Coincidence happens. Isaac Newton (1643–1727) and Gottfried Wilhelm Leibnitz (1646–1716) invented calculus at the same time but independently of one another! (wikipedia)
When Newton and Leibniz first published their results, there was great controversy over which mathematician (and therefore which country) deserved credit. Newton derived his results first, but Leibniz published first. Newton claimed Leibniz stole ideas from his unpublished notes, which Newton had shared with a few members of the Royal Society. This controversy divided English-speaking mathematicians from continental mathematicians for many years, to the detriment of English mathematics. A careful examination of the papers of Leibniz and Newton shows that they arrived at their results independently, with Leibniz starting first with integration and Newton with differentiation.

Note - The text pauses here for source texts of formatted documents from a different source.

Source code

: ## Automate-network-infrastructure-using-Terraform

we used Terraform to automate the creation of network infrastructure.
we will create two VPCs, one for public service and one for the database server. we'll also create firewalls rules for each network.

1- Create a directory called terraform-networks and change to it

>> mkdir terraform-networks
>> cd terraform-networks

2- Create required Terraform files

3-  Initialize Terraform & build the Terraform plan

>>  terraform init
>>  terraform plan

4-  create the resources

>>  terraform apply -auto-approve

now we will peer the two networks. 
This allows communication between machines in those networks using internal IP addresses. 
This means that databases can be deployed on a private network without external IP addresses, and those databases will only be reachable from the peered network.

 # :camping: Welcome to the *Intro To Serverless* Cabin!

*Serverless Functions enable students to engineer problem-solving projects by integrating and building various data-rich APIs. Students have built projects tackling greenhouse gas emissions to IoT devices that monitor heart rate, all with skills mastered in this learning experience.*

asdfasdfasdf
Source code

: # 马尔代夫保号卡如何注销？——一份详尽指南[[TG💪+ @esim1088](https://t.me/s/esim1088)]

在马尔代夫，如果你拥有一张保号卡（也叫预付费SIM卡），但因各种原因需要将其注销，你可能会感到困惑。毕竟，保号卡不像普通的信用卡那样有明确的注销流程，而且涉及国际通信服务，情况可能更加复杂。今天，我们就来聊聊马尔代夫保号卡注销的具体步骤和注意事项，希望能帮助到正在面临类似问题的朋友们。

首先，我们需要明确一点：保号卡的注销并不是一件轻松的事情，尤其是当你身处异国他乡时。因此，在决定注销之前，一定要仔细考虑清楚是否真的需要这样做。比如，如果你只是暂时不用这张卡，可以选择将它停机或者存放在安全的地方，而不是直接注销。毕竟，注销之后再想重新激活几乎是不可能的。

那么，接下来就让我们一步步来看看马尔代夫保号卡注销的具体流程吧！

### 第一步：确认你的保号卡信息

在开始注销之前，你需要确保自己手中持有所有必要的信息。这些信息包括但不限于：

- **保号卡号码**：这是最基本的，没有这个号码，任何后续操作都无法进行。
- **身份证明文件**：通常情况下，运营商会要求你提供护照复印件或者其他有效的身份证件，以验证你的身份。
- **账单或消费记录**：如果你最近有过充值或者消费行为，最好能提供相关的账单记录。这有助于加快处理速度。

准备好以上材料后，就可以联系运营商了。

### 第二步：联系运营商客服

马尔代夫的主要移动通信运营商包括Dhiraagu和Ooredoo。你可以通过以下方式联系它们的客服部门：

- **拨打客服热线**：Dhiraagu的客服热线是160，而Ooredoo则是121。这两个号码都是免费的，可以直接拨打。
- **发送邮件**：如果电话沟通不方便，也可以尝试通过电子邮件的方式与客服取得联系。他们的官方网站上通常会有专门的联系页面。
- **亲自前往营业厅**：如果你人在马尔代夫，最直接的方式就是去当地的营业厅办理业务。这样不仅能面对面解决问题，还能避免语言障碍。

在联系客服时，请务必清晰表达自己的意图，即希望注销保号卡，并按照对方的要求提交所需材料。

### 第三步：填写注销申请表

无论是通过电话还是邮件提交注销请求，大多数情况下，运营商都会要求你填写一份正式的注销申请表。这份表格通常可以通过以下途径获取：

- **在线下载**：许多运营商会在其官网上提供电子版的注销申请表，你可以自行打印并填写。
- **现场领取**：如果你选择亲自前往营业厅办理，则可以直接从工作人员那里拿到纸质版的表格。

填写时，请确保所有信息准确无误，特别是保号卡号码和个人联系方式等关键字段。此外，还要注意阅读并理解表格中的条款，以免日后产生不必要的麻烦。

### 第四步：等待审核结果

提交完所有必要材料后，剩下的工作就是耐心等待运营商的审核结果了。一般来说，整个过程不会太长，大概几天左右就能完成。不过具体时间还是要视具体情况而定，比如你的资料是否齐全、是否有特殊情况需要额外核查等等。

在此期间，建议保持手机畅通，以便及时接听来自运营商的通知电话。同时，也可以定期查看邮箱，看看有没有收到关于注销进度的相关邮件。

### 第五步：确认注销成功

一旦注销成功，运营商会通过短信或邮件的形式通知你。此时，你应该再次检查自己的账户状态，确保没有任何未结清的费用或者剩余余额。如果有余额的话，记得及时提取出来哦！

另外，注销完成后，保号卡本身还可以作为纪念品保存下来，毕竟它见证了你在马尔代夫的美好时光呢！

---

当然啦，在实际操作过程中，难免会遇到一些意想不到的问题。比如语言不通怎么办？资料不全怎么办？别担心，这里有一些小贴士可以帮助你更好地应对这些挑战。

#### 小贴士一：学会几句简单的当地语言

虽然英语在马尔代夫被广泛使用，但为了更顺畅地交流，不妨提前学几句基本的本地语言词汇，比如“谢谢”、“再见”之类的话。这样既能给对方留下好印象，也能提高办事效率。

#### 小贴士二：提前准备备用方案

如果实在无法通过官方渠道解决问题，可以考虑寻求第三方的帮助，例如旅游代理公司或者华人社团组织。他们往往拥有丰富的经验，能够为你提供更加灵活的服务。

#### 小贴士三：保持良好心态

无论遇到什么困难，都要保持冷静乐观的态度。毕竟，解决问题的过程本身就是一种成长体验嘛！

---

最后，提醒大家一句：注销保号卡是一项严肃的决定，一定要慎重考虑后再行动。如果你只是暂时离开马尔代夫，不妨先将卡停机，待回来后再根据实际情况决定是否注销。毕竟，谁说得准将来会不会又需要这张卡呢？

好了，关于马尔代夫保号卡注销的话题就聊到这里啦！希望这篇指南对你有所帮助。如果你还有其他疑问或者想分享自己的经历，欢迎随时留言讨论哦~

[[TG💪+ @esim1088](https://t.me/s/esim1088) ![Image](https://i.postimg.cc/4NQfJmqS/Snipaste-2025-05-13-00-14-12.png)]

To be sure, both inventors were standing on the shoulders of mathematicians who had been piecing calculus together since 1800 BCE, but the primary factor in calculus coming about when it did was that the time was right.
The term eLearning also enjoyed simultaneous discovery. In the late nineties two trends converged to make that timing right.
- e was in the air. In 1997, Pierre Omidyar had founded eBay; he chose the name because his first choice, Echo Bay, had already been taken. eCommerce, which was mainly about buying things online, was morphing into eBusiness, which involved doing things online. E-mail was becoming email. E-loan announced e-track. People read e-zines and e-books. Before the web, we had EDI (electronic data interchange) and EFT (electronic funds transfer).
- The meme of learning was replacing training. Training is something trainers push to trainees. Learning is whatever gets past their personal firewalls (AKA skulls) and lodges in the brain. I can learn something; you can’t learn me something. A big part of the sales pitch for early versions of web-supported learning was the elimination of costly trainers. You couldn’t very well call this training.
e + learning. No wonder eLearning sprouted up in many places. I awoke one morning in 1998 with the term in my head. I was not the only one.
Elliott Masie’s bio says he is “acknowledged as the first analyst to use the term e-Learning.” Elliott told me he first heard it at IBM. I have been credited with the first use of eLearning on the web. Six months after CBT Systems announced its transformation into SmartForce, the eLearning company, in late 1999, every training company with a dial-up connection and a web page claimed to have eLearning. The term was misappropriated at warp speed and was soon FUBAR.
Update: I just came upon an article on the web that talks of eLearning in 1997. That pre-dates my earliest eLearning articles. From now on, when asked if I invented the term eLearning, I’m going to point the questioner here and say, no, it wasn’t me, it was that guy.
Frankly, I prefer to be known as the Johnny Appleseed of informal learning than for naming something, in the company of others, more than ten years ago.